• [EXTRACTED ENTRIES]:
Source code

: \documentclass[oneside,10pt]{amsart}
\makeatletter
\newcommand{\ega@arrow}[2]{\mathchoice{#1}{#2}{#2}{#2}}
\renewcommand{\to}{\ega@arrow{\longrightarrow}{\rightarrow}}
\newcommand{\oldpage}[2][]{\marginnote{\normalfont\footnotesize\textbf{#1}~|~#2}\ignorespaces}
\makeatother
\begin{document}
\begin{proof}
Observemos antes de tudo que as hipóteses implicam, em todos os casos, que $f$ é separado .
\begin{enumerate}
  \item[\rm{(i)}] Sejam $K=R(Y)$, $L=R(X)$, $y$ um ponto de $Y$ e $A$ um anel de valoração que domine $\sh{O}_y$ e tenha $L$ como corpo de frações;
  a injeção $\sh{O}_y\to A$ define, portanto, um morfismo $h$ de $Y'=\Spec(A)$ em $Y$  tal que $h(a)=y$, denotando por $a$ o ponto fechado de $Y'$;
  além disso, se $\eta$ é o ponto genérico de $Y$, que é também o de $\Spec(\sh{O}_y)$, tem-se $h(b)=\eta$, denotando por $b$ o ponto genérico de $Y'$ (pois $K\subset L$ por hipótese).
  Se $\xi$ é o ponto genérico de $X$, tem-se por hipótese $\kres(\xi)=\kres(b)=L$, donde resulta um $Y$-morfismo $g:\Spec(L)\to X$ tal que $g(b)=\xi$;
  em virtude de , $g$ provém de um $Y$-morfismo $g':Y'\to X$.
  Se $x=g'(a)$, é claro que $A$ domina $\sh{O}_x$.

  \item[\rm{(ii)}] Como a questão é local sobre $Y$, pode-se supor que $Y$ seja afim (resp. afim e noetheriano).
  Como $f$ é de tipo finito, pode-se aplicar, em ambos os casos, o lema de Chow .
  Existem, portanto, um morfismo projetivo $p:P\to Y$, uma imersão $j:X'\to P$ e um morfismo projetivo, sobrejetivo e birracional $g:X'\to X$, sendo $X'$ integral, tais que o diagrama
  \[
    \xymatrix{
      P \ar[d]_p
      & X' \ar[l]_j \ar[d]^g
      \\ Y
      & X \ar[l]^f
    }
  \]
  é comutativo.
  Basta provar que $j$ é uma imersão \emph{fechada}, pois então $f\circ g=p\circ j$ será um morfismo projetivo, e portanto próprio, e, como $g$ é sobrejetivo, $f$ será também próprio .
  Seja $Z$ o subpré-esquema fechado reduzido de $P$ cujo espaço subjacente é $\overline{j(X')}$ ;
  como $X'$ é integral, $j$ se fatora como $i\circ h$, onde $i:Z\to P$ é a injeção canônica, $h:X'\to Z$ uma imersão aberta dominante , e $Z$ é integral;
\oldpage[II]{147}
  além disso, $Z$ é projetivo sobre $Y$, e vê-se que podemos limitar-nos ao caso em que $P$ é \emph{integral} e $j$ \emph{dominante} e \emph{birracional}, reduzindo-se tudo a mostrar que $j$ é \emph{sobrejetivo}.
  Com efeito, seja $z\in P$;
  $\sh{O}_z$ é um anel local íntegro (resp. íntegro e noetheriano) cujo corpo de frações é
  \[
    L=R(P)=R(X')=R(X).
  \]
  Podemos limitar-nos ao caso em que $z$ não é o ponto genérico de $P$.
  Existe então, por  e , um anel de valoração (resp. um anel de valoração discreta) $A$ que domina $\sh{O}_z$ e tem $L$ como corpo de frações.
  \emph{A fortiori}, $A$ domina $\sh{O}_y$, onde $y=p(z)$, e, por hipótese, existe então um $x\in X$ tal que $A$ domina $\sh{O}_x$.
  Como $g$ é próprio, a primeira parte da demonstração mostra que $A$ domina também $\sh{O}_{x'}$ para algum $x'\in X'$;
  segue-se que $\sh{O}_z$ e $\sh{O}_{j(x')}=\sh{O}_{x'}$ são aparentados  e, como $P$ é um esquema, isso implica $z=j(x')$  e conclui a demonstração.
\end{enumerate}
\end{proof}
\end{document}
* * *
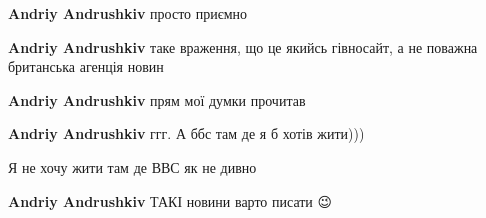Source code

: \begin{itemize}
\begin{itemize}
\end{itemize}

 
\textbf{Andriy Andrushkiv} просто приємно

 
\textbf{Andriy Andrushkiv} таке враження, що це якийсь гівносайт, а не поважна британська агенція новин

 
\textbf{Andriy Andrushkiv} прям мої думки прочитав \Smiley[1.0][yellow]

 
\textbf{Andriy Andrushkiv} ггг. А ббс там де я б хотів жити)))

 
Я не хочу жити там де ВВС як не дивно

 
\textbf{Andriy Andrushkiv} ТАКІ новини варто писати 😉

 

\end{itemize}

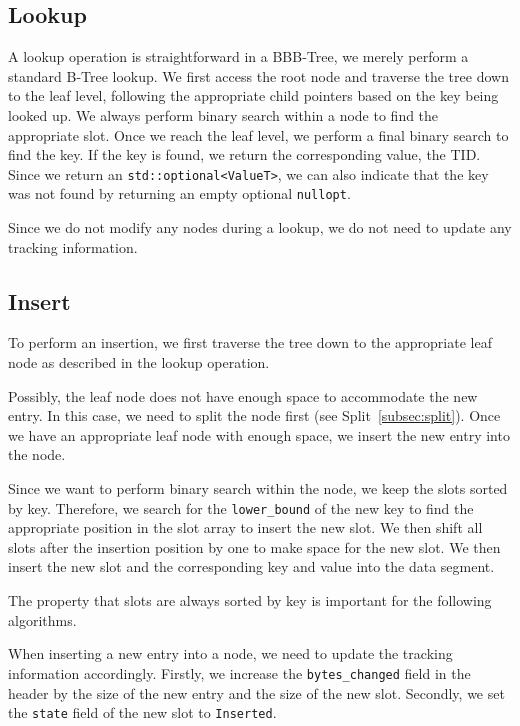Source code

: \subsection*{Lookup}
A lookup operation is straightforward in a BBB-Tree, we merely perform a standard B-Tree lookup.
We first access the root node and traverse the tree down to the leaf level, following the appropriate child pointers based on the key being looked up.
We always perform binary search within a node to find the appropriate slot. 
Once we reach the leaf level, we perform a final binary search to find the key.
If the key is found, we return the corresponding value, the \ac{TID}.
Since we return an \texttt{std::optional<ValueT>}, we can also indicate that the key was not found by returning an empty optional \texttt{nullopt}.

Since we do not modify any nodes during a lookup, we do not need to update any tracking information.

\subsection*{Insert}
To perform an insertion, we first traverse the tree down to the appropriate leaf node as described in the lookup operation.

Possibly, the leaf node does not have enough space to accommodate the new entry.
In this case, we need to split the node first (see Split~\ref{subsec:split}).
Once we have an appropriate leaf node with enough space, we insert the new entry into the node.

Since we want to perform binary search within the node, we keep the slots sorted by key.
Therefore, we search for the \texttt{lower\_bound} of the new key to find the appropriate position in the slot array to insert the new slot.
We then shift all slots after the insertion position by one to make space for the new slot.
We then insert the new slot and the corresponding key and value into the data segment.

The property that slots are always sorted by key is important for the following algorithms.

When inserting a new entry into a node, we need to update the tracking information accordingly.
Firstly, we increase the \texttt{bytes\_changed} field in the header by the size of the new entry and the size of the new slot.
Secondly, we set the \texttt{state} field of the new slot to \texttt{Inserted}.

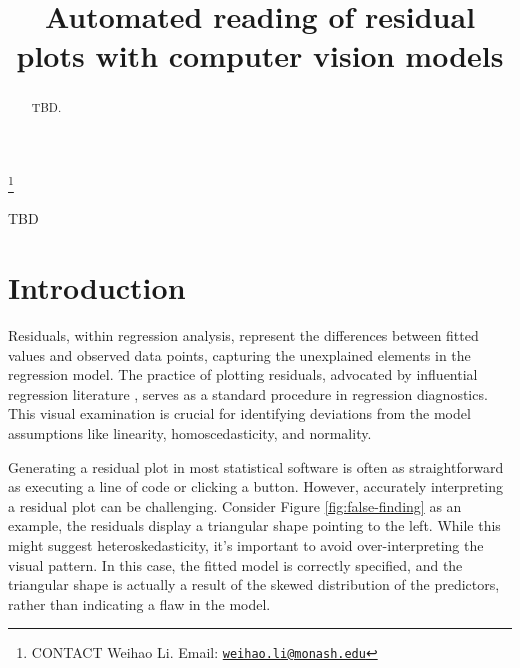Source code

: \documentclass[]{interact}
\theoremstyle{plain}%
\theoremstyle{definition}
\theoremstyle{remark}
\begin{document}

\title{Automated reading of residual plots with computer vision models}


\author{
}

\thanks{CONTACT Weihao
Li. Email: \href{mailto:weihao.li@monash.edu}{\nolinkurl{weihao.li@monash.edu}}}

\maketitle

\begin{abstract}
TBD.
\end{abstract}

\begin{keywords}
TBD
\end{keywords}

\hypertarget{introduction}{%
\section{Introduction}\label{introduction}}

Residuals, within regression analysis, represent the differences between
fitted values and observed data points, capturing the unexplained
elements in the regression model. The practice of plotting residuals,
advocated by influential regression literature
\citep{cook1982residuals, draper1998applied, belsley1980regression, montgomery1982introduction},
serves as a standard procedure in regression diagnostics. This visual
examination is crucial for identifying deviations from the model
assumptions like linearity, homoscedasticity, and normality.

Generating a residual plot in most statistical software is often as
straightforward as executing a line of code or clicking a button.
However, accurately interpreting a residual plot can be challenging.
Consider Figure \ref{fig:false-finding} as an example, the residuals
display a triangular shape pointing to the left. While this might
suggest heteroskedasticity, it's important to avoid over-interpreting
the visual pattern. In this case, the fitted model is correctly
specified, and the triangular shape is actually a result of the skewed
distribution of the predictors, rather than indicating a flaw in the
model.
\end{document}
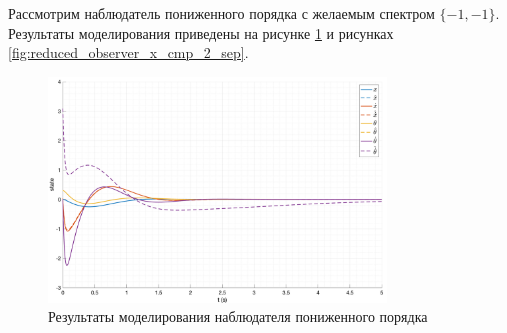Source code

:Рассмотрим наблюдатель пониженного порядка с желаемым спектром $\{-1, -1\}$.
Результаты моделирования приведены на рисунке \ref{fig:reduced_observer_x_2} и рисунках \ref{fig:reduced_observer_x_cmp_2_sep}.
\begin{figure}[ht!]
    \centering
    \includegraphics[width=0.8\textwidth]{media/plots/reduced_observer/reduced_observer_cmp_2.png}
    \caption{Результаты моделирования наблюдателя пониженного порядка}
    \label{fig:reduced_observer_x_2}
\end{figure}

• [TASK STATEMENT]: Going back to the entries above, set down exactly the lines that begin at the one with "advocated by influential" and end at the one with "display a triangular", both included, and nothing else.

• [REPLY]:
advocated by influential regression literature
\citep{cook1982residuals, draper1998applied, belsley1980regression, montgomery1982introduction},
serves as a standard procedure in regression diagnostics. This visual
examination is crucial for identifying deviations from the model
assumptions like linearity, homoscedasticity, and normality.

Generating a residual plot in most statistical software is often as
straightforward as executing a line of code or clicking a button.
However, accurately interpreting a residual plot can be challenging.
Consider Figure \ref{fig:false-finding} as an example, the residuals
display a triangular shape pointing to the left. While this might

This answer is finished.